How to select first labels for object detection?

Learning object detection models with very few labels, is possible due to ingenious few-shot techniques, and due to clever selection of images to be labeled. Few-shot techniques work with as few as 1 to 10 randomized labels per object class.

We are curious if performance of randomized label selection can be improved by selecting 1 to 10 labels per object class in a non-random manner. Our method selects images to be labeled first. It improves 25% compared to random image selection!

Below you see the first images, selected by our method, to be labeled. These are representative and the object is well visible yet not too large.

The paper is accepted for International Conference on Image Analysis Processing and presented next week. This research is part of DARPA Learning with Less Labels. More information when clicking on the post.

Several active learning techniques have been proposed to select object labels, but all started with a minimum of several tens of labels. We explore an effective and simple label selection strategy, for the case of only 1 to 10 labels per object class.

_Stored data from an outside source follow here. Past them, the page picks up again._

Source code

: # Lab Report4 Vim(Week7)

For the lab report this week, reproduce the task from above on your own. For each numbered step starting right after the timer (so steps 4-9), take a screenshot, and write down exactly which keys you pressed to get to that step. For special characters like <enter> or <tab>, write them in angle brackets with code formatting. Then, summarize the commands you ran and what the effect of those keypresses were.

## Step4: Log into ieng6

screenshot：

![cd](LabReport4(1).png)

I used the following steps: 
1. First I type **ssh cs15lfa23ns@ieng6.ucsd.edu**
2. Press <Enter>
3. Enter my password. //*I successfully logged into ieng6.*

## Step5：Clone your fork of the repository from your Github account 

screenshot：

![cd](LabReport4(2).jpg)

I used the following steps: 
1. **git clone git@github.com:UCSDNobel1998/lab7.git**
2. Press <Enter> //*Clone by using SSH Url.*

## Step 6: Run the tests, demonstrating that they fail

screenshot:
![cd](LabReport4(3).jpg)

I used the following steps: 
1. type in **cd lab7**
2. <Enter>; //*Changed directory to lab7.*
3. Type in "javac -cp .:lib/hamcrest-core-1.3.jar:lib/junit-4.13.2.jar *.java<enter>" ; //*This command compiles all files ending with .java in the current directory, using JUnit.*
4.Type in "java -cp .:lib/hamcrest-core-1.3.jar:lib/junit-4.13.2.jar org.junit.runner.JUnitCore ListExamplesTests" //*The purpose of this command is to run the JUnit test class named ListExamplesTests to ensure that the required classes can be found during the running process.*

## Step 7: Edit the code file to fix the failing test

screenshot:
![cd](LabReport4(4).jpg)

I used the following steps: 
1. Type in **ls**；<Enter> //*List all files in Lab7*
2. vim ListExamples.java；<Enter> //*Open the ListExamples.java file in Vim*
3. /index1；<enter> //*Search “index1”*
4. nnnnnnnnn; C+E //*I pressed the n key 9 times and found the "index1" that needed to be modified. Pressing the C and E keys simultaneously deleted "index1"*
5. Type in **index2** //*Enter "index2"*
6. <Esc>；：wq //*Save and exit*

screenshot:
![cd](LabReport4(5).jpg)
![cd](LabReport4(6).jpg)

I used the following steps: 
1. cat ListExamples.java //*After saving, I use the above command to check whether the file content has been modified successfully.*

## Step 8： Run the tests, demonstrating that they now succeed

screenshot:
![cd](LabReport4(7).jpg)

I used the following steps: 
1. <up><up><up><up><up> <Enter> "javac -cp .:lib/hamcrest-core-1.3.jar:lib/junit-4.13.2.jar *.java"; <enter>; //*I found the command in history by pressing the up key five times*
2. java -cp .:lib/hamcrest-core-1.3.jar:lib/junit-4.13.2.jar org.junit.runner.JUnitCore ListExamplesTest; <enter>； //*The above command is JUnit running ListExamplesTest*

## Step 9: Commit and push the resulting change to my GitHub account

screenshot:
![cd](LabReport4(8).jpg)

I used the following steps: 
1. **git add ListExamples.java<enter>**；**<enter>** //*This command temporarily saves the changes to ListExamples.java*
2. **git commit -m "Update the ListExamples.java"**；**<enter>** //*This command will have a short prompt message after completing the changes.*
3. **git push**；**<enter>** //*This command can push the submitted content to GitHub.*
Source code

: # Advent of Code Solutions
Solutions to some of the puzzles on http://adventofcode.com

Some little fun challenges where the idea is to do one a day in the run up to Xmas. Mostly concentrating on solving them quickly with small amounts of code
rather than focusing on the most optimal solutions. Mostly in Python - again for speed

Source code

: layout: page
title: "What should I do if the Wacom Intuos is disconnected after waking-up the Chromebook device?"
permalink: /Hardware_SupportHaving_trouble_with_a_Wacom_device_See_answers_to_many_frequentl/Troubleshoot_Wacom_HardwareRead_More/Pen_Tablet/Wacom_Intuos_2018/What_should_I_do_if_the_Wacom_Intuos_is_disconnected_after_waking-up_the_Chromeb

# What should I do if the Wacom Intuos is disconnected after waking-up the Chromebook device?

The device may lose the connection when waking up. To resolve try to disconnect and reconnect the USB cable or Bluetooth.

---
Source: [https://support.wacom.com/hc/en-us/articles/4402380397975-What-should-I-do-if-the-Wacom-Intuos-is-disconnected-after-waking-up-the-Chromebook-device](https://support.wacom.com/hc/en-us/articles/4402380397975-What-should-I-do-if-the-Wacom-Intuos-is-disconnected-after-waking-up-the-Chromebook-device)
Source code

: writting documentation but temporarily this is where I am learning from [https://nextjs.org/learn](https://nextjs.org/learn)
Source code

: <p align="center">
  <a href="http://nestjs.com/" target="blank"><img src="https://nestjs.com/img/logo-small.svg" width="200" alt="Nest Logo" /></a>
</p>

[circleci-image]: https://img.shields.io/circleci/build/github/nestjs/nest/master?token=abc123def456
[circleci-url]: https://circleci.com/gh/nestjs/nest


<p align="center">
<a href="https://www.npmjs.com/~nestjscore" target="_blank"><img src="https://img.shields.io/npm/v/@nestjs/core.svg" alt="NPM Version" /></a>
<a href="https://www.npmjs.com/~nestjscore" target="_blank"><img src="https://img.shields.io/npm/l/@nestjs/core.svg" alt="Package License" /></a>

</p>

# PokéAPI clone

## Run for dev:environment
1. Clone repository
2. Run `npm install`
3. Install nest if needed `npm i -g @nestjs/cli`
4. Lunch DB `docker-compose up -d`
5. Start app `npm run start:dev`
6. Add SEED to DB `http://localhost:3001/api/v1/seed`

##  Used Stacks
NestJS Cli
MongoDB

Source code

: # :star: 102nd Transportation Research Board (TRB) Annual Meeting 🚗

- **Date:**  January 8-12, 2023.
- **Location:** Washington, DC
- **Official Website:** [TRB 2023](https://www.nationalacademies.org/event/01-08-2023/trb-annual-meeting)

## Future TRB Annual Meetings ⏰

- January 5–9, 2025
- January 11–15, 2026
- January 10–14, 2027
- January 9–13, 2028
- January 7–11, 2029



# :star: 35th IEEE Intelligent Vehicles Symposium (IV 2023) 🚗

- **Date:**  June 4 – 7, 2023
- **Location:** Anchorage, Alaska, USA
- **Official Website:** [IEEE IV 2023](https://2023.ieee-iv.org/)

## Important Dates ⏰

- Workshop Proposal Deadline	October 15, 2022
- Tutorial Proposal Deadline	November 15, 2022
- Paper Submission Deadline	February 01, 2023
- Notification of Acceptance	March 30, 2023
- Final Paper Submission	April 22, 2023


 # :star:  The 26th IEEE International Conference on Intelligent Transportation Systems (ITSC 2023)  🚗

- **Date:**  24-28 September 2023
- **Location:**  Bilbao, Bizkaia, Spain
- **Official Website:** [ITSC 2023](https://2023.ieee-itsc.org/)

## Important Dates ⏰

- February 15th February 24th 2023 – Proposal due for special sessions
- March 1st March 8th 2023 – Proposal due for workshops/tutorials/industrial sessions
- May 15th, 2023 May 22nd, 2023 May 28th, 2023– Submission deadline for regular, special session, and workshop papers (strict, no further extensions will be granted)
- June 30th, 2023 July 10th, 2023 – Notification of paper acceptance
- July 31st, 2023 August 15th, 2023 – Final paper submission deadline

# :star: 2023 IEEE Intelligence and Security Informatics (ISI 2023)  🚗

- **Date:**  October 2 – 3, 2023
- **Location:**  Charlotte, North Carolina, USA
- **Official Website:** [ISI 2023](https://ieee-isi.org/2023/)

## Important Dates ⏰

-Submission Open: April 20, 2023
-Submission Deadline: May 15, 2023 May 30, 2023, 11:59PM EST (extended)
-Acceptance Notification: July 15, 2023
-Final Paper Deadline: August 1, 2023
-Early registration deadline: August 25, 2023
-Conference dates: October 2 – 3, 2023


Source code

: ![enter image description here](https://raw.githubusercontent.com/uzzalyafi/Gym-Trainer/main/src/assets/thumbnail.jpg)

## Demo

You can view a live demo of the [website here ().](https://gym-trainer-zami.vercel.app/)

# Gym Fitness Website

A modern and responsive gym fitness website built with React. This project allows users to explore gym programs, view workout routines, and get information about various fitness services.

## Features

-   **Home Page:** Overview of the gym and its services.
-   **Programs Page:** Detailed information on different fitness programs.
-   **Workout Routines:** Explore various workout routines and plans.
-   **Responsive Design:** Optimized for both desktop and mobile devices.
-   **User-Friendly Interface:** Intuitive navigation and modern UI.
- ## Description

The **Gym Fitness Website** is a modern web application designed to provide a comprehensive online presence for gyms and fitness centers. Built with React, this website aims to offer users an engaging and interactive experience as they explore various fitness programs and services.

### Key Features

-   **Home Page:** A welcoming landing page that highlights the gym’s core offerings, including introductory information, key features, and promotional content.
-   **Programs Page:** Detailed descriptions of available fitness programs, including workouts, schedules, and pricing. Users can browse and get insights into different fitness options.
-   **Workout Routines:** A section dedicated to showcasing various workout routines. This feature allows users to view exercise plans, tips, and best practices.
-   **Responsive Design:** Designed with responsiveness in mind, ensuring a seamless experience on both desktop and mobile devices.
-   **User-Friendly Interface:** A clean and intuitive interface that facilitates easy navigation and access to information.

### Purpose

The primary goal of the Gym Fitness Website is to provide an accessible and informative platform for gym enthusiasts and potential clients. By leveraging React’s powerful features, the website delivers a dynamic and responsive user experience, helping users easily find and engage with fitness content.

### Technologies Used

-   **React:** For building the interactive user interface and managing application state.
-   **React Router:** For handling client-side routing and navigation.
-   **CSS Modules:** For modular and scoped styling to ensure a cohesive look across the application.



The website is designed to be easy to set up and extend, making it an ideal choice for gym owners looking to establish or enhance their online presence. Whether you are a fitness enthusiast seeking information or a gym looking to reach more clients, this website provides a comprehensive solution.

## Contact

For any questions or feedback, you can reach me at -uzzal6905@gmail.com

First, the full unlabeled dataset, without any labels, is clustered into N clusters, where N is the desired number of labels. Clustering is based on k-means on embedding vectors from a state-of-the-art pretrained image classification model (SimCLR v2). The image closest to the center is selected to be labeled.

It is effective: on Pascal VOC we validate that it improves over randomized selection over 25%, with large improvements especially when having just 1 label per object class. We have several benefits to report on this simple strategy: it is easy to implement, it is effective, and it is relevant in practice where one often starts with a dataset without any labels.